Enfermeira de hospital no Rio diz que 'pacientes morrem e ninguém vê'

Funcionários relatam as condições precárias na unidade de saúde

© Pixabay
O hospital municipal Pedro II, em Santa Cruz, Zona Oeste do Rio de Janeiro, tem enfrentado diversos problemas, como condições precárias e falta de materiais que acabam provocando o cancelamento de cirurgias.
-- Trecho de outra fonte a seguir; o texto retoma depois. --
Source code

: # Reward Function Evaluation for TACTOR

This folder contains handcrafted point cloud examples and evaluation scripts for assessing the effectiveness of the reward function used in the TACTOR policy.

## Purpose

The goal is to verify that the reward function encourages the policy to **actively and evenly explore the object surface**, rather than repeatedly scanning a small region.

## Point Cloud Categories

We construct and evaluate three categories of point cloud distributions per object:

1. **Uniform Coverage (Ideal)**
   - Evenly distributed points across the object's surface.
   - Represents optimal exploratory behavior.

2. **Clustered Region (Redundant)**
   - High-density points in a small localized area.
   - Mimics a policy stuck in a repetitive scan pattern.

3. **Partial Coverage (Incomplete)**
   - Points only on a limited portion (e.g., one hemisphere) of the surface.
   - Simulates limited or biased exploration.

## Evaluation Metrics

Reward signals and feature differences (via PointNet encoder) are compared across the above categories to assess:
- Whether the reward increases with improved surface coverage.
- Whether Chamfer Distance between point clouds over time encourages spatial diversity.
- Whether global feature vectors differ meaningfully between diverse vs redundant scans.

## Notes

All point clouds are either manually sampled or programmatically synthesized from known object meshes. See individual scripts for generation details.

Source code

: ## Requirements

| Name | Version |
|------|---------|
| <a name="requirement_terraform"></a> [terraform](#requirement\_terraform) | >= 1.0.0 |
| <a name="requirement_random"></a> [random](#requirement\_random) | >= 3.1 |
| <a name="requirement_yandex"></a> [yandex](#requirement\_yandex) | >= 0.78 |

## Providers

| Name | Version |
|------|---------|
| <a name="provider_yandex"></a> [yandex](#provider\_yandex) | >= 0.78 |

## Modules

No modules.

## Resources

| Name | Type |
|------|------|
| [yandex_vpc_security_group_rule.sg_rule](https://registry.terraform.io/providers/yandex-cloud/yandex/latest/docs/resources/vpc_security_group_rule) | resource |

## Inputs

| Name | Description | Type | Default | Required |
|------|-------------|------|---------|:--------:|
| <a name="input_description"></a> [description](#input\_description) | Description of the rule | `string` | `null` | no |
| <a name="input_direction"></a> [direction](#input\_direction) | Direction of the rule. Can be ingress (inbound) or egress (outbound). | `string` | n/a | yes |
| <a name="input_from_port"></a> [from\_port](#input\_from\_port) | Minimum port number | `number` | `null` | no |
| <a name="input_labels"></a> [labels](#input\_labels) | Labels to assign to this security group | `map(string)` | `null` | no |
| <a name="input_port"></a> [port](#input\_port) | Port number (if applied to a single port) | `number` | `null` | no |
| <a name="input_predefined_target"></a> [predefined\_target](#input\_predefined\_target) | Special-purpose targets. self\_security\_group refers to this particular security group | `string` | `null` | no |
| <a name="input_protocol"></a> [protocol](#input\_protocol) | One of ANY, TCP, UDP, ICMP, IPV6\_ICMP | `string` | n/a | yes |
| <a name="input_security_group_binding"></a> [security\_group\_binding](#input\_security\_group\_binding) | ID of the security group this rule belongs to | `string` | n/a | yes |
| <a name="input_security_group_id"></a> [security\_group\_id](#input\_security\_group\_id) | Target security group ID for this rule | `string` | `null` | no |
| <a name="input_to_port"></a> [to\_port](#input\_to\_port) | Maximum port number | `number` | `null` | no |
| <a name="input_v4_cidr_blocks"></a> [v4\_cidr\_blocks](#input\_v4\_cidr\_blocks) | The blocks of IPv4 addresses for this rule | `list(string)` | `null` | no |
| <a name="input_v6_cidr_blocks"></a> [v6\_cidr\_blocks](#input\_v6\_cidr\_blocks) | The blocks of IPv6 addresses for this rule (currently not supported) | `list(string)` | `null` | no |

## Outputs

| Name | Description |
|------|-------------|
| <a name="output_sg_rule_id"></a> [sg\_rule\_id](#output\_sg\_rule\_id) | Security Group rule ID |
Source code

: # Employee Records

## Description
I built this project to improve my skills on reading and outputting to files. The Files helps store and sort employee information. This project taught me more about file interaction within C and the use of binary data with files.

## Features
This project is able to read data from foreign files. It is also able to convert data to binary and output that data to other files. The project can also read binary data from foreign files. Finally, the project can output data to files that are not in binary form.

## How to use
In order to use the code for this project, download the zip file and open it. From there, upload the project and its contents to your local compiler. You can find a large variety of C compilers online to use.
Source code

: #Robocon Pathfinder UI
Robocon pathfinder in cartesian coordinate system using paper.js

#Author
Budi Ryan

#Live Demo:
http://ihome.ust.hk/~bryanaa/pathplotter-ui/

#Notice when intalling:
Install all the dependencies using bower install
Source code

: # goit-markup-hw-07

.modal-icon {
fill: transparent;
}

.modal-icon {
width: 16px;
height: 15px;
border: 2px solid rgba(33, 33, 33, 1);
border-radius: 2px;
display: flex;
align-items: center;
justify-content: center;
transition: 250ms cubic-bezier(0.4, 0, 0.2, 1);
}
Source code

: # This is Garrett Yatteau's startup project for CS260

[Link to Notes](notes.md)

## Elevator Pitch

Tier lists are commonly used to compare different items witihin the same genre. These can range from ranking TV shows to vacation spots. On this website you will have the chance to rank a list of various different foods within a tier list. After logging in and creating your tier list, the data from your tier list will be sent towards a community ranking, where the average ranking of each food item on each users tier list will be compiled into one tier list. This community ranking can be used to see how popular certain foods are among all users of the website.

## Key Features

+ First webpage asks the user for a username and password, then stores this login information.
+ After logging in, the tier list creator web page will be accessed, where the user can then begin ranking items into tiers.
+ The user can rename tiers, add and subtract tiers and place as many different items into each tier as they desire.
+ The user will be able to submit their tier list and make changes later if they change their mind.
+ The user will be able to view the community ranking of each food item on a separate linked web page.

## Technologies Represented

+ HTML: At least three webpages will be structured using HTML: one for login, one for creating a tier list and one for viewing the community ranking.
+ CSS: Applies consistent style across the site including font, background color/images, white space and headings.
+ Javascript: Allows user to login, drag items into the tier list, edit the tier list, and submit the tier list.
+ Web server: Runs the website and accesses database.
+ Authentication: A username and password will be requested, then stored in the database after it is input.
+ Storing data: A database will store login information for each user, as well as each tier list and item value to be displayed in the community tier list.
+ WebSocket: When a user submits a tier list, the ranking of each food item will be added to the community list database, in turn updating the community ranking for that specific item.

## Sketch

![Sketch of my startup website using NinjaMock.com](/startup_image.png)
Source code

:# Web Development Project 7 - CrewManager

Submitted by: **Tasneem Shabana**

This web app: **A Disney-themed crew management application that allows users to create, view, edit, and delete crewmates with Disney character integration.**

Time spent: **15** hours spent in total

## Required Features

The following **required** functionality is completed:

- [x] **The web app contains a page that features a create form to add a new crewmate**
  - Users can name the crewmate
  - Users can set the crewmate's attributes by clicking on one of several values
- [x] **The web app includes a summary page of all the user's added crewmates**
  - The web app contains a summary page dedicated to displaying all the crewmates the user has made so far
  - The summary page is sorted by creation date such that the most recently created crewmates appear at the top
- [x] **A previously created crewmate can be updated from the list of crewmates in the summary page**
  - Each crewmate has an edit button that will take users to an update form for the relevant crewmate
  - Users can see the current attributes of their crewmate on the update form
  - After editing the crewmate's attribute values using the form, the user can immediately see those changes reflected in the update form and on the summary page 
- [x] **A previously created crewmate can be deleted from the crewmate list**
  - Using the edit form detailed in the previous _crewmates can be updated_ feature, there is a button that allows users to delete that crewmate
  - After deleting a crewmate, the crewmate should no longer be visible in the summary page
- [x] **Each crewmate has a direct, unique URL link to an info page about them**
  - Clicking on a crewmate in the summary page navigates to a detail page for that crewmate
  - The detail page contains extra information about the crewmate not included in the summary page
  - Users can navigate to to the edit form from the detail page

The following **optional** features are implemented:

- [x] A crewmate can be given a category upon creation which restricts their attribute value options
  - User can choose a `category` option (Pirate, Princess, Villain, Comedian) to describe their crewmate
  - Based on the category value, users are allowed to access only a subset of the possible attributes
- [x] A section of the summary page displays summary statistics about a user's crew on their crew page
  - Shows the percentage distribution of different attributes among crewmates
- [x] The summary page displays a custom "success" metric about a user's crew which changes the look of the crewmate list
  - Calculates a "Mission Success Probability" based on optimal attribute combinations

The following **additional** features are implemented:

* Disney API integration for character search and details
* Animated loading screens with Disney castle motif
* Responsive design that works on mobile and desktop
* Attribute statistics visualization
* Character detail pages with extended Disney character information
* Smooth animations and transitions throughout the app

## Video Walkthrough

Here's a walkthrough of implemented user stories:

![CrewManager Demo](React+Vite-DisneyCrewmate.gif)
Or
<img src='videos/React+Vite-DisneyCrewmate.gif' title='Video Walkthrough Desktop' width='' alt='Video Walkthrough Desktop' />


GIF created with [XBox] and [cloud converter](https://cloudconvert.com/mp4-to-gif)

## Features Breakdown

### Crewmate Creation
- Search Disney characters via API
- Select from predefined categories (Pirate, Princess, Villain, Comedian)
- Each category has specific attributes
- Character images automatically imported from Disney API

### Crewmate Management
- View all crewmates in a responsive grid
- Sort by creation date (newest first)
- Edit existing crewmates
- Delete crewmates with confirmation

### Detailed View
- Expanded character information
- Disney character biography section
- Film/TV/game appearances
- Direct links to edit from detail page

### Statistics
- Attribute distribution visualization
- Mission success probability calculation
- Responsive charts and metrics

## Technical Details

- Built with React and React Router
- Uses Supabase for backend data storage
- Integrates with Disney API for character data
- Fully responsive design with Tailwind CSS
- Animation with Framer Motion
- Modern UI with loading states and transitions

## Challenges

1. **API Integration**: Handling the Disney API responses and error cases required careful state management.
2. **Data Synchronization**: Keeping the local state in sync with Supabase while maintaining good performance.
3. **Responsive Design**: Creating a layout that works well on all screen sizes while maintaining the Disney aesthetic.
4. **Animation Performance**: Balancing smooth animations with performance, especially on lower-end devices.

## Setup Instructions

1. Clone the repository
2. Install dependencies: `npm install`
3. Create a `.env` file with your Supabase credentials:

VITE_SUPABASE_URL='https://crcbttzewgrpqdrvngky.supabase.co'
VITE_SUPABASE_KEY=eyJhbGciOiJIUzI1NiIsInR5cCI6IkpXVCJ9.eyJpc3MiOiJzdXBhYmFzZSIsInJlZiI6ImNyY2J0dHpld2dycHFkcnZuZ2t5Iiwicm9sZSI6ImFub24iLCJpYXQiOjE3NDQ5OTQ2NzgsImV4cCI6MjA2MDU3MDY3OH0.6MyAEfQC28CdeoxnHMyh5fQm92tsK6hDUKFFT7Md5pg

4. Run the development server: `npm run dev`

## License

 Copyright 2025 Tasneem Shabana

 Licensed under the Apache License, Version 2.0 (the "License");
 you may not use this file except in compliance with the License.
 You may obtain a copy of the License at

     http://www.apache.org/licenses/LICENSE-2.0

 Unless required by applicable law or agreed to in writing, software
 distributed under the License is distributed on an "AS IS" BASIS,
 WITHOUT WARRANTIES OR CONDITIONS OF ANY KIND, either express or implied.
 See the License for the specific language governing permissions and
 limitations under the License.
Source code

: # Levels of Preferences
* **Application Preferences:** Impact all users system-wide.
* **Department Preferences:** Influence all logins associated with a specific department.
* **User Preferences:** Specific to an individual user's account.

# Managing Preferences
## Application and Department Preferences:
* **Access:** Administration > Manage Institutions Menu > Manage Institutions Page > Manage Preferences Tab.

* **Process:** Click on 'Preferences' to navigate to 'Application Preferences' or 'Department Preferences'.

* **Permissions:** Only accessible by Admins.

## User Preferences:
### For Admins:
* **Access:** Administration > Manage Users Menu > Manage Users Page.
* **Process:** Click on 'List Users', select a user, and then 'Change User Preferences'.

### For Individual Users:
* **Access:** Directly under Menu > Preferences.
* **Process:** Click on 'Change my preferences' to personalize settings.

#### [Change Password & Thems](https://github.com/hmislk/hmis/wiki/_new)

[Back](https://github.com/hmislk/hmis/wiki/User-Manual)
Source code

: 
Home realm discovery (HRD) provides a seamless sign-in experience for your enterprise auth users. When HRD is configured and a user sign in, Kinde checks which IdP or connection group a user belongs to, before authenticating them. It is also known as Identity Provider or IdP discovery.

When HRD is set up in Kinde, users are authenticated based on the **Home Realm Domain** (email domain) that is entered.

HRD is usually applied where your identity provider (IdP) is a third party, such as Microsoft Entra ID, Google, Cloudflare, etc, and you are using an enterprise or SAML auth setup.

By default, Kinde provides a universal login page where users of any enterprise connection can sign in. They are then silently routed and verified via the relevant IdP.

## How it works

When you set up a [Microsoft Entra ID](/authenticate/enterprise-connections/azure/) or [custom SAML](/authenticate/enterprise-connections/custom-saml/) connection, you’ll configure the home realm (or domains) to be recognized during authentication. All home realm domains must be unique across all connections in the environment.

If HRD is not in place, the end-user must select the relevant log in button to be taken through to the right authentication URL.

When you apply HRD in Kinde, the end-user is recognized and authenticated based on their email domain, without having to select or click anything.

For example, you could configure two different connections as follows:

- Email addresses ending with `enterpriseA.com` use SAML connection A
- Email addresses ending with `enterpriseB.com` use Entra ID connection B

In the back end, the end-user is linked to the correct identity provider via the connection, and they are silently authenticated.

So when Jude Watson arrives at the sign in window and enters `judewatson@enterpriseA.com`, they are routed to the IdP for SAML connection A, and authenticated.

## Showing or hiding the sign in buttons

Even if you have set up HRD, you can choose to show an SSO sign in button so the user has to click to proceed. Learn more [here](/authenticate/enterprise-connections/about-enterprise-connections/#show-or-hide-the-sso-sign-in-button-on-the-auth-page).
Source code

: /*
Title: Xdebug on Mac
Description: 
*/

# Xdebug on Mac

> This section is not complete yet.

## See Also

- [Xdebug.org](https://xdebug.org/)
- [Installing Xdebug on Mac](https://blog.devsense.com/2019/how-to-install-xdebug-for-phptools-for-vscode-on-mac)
Além disso, segundo profissionais de saúde da unidade, há monitores cardíacos sucateados, que estão ligados a cabos presos com esparadrapos, e mostram valores errados de medição. Os equipamentos não alertam para casos de parada cardíaca. O uso de respiradores de transporte em pacientes graves também é outro problema relatado pelos funcionários, pacientes acabam morrendo com a ventilação inadequada.
"Já faz algum tempo que não temos respiradores. Os pacientes graves que precisam ser operados de urgência ficam em ventiladores de transporte, o que mata o paciente aos poucos, pois eles não suportam uma ventilação inadequada por vários dias. Os monitores não funcionam bem. Na sala vermelha, onde sempre tem 30 pacientes ou mais, há cerca de 22 monitores. Desses, dez estão funcionando e de forma precária. Já pegamos pacientes que estavam em óbito havia horas, porque o monitor nos mostrava valores irreais", revelou uma profissional de enfermagem em entrevis ao jornal Extra.

A falta de respiradores e monitores cardíacos também é relatada por outro funcionário. "As cirurgias estão sendo canceladas por falta de material e também de suporte pós-operatório. Os neurocirurgiões não podem submeter um paciente a uma cirurgia grande sem ter como mantê-lo monitorado em local adequado depois. Como não há outro jeito, usamos respiradores de transporte, que não são adequados para uso contínuo, mas apenas para transferir o paciente de um setor para outro, ou de um hospital para outro. Nós temos que ficar fazendo gambiarras com fios que estão se partindo para tentar uma monitorização por alto. Mas, com frequência, pacientes vão a óbito sem que a gente perceba porque o monitor não registra a realidade", afirmou.
De acordo com o Extra, a Secretaria municipal de Saúde (SMS) informou que parte dos materiais e insumos do hospital já foi restabelecida e “a situação estará regularizada o mais brevemente possível”. Ainda segundo a Secretaria, o hospital Pedro II está realizando cirurgias de emergência, já as ortopédicas classificadas como eletivas estão sendo feitas em outros hospitais da rede, de acordo com a disponibilidade de vagas. A SMS ainda informou que “os pacientes que necessitam de suporte à vida estão assistidos com equipamentos em bom funcionamento”.